Search code examples
phpamazon-web-serviceselastic-map-reducehadoop-streamingamazon-emr

How can we pass arguments for Hadoop Streaming from AWS SDK for PHP?


I'm trying to add some job via AWS SDK for PHP. I'm able to successfully start a cluster and start new job flow via API but I'm getting an error while trying to create Hadoop Streaming step.

Here is my code:

// add some jobflow steps
$response = $emr->add_job_flow_steps($JobFlowId, array(
    new CFStepConfig(array(
        'Name' => 'MapReduce Step 1. Test',
        'ActionOnFailure' => 'TERMINATE_JOB_FLOW',
        'HadoopJarStep' => array(
    'Jar' => '/home/hadoop/contrib/streaming/hadoop-streaming.jar',
            // ERROR IS HERE!!!! How can we pas the parameters?
    'Args' => array(
                '-input s3://logs-input/appserver1 -output s3://logs-input/job123/ -mapper s3://myscripts/mapper-apache.php -reducer s3://myscripts/reducer.php',
              ),
        )
   )),
));

I'm getting error like: Invalid streaming parameter '-input s3://.... -output s3://..... -mapper s3://....../mapper.php -reducer s3://...../reducer.php"

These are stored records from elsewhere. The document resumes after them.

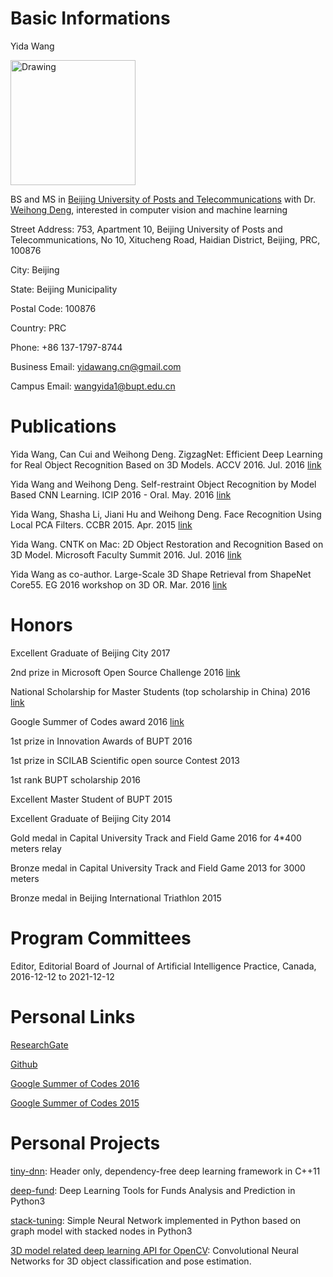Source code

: # Basic Informations

Yida Wang

<img src="drawing.jpg" alt="Drawing" style="width: 200px;"/>

BS and MS in [Beijing University of Posts and Telecommunications](http://english.bupt.edu.cn/) with Dr. [Weihong Deng](http://www.pris.net.cn/introduction/teacher/dengweihong), interested in computer vision and machine learning

Street Address: 753, Apartment 10,
Beijing University of Posts and Telecommunications,
No 10, Xitucheng Road, Haidian District, Beijing, PRC, 100876

City: Beijing

State: Beijing Municipality

Postal Code: 100876

Country: PRC

Phone: +86 137-1797-8744

Business Email: yidawang.cn@gmail.com

Campus Email: wangyida1@bupt.edu.cn


# Publications

Yida Wang, Can Cui and Weihong Deng. ZigzagNet: Efficient Deep Learning for Real Object Recognition Based on 3D Models. ACCV 2016. Jul. 2016 [link](https://www.researchgate.net/profile/Yida_Wang/publications?sorting=recentlyAdded)

Yida Wang and Weihong Deng. Self-restraint Object Recognition by Model Based CNN Learning. ICIP 2016 - Oral. May. 2016 [link](http://ieeexplore.ieee.org/document/7532438/)

Yida Wang, Shasha Li, Jiani Hu and Weihong Deng. Face Recognition Using Local PCA Filters. CCBR 2015. Apr. 2015 [link](http://link.springer.com/chapter/10.1007%2F978-3-319-25417-3_5)

Yida Wang. CNTK on Mac: 2D Object Restoration and Recognition Based on 3D Model. Microsoft Faculty Summit 2016. Jul. 2016 [link](https://www.microsoft.com/en-us/research/academic-program/microsoft-open-source-challenge/)

Yida Wang as co-author. Large-Scale 3D Shape Retrieval from ShapeNet Core55. EG 2016 workshop on 3D OR. Mar. 2016 [link](https://shapenet.cs.stanford.edu/shrec16/shrec16shapenet.pdf)

# Honors

Excellent Graduate of Beijing City 2017

2nd prize in Microsoft Open Source Challenge 2016 [link](https://www.microsoft.com/en-us/research/academic-program/microsoft-open-source-challenge/)

National Scholarship for Master Students (top scholarship in China) 2016 [link](http://sice.bupt.edu.cn/info/1008/1546.htm)

Google Summer of Codes award 2016 [link](https://summerofcode.withgoogle.com/archive/2016/projects/4623962327744512/)

1st prize in Innovation Awards of BUPT 2016

1st prize in SCILAB Scientific open source Contest 2013

1st rank BUPT scholarship 2016

Excellent Master Student of BUPT 2015

Excellent Graduate of Beijing City 2014

Gold medal in Capital University Track and Field Game 2016 for 4*400 meters relay

Bronze medal  in Capital University Track and Field Game 2013 for 3000 meters

Bronze medal in Beijing International Triathlon 2015

# Program Committees

Editor, Editorial Board of Journal of Artificial Intelligence Practice, Canada, 2016-12-12 to 2021-12-12

# Personal Links

[ResearchGate](https://www.researchgate.net/profile/Yida_Wang)

[Github](https://github.com/wangyida)

[Google Summer of Codes 2016](https://summerofcode.withgoogle.com/archive/2016/projects/4623962327744512/)

[Google Summer of Codes 2015](https://www.google-melange.com/archive/gsoc/2015/orgs/opencv/projects/wangyida.html)

# Personal Projects

[tiny-dnn](https://github.com/tiny-dnn/tiny-dnn): Header only, dependency-free deep learning framework in C++11

[deep-fund](https://github.com/tiny-dnn/deep-fund): Deep Learning Tools for Funds Analysis and Prediction in Python3

[stack-tuning](https://github.com/tiny-dnn/stack-tuning): Simple Neural Network implemented in Python based on graph model with stacked nodes in Python3

[3D model related deep learning API for OpenCV](https://github.com/opencv/opencv_contrib/tree/master/modules/cnn_3dobj): Convolutional Neural Networks for 3D object classification and pose estimation.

So it is not clear how can I pass the arguments to Hadoop Streaming JAR ?

Official AWS SDK for PHP documentation doesn't provides any examples or documentation.

Possibly related unanswered thread:

Pass parameters to hive script using aws php sdk


Solution

  • This worked for me:

    'Args' => array( '-input','s3://mybucket/in/','-output','s3://mybucket/oo/',
                    '-mapper','s3://mybucket/c/mapperT1.php',
                        '-reducer','s3://mybucket/c/reducerT1.php')